> [Data to use]
++++
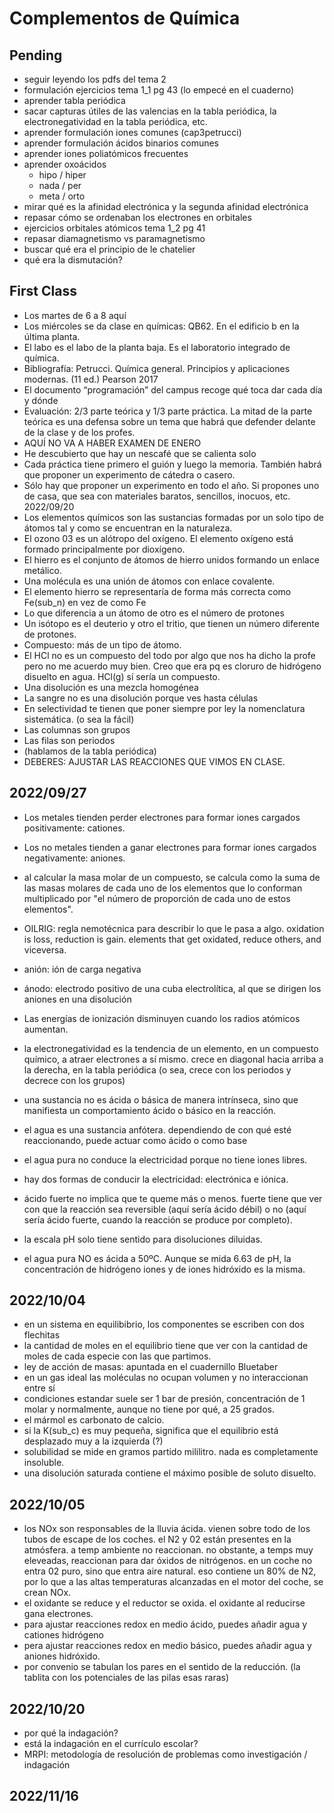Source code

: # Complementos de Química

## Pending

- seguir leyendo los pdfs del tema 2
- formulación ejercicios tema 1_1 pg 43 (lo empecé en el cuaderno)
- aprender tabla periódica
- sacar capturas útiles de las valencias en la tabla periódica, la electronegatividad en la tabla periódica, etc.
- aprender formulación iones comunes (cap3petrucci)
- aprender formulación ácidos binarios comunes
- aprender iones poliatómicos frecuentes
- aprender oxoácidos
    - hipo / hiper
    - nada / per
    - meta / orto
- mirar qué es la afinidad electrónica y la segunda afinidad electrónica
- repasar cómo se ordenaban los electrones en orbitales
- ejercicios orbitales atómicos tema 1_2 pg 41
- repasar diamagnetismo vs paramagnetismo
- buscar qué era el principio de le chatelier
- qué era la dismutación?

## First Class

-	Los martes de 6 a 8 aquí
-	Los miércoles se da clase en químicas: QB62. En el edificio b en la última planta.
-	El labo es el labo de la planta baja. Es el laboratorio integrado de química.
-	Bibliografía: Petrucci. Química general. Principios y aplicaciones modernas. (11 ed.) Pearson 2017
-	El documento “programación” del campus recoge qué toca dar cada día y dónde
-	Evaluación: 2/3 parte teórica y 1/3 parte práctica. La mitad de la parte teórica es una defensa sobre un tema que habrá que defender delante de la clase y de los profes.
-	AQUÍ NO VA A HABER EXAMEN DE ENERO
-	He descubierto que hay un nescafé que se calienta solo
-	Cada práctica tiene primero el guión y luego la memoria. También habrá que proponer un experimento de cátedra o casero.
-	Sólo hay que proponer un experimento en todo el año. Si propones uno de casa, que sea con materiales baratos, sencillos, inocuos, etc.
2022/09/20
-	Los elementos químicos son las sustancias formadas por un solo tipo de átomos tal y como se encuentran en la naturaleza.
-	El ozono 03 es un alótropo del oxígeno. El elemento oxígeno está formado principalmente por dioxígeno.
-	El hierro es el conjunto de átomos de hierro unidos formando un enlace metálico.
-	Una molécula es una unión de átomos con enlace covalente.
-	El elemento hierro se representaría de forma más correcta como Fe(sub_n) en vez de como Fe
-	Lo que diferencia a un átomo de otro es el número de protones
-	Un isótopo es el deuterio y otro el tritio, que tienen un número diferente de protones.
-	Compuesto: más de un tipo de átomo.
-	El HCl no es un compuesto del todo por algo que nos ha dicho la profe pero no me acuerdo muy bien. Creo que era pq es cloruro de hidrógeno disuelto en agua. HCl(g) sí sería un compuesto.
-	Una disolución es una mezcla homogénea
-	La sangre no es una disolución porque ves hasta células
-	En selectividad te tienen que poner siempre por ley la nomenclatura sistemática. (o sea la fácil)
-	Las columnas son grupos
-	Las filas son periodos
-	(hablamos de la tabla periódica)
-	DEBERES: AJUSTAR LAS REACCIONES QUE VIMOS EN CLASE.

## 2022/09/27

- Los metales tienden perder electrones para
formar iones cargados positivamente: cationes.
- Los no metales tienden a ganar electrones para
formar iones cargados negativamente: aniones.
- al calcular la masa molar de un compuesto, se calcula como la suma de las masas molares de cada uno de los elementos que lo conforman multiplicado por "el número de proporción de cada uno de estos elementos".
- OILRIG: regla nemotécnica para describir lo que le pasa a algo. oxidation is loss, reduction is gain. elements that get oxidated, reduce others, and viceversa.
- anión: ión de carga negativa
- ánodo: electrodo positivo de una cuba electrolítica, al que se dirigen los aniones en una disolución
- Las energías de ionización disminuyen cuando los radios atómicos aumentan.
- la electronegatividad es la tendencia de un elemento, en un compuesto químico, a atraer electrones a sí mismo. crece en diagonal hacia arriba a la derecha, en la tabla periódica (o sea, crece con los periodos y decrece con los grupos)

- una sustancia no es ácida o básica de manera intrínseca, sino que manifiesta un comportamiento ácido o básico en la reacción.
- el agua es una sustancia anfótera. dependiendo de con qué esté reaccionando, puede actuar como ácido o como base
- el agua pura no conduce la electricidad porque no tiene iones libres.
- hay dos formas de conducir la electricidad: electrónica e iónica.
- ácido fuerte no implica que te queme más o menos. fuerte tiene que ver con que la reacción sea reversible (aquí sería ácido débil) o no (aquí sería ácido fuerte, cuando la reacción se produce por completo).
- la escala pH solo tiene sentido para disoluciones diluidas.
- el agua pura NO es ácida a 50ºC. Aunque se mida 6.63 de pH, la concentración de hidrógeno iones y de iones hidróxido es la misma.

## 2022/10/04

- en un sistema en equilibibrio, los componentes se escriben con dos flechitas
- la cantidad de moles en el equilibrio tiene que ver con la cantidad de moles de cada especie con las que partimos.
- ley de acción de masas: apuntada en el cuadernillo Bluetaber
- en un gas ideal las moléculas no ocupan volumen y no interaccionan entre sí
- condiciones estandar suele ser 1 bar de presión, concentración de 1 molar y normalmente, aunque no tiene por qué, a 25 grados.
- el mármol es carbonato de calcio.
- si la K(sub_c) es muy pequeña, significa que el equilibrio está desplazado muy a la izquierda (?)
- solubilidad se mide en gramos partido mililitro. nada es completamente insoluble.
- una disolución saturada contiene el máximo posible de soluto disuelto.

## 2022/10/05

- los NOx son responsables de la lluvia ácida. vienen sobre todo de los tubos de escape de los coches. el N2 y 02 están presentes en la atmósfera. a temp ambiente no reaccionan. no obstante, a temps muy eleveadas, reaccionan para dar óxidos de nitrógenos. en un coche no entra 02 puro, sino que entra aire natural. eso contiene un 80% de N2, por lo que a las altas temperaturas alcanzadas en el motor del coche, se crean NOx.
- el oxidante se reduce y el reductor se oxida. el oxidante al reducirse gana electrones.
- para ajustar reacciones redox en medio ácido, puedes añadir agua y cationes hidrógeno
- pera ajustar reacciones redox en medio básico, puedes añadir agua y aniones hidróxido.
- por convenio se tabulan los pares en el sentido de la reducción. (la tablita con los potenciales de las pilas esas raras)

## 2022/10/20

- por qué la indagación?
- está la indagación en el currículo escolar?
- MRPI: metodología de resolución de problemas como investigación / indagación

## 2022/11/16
++++
> [What you should do]
Every line above from the line with "- solubilidad se" to the line with "## 2022/10/05" is wanted, ends included; write them out exactly and add no other line.

> [Response below]
- solubilidad se mide en gramos partido mililitro. nada es completamente insoluble.
- una disolución saturada contiene el máximo posible de soluto disuelto.

## 2022/10/05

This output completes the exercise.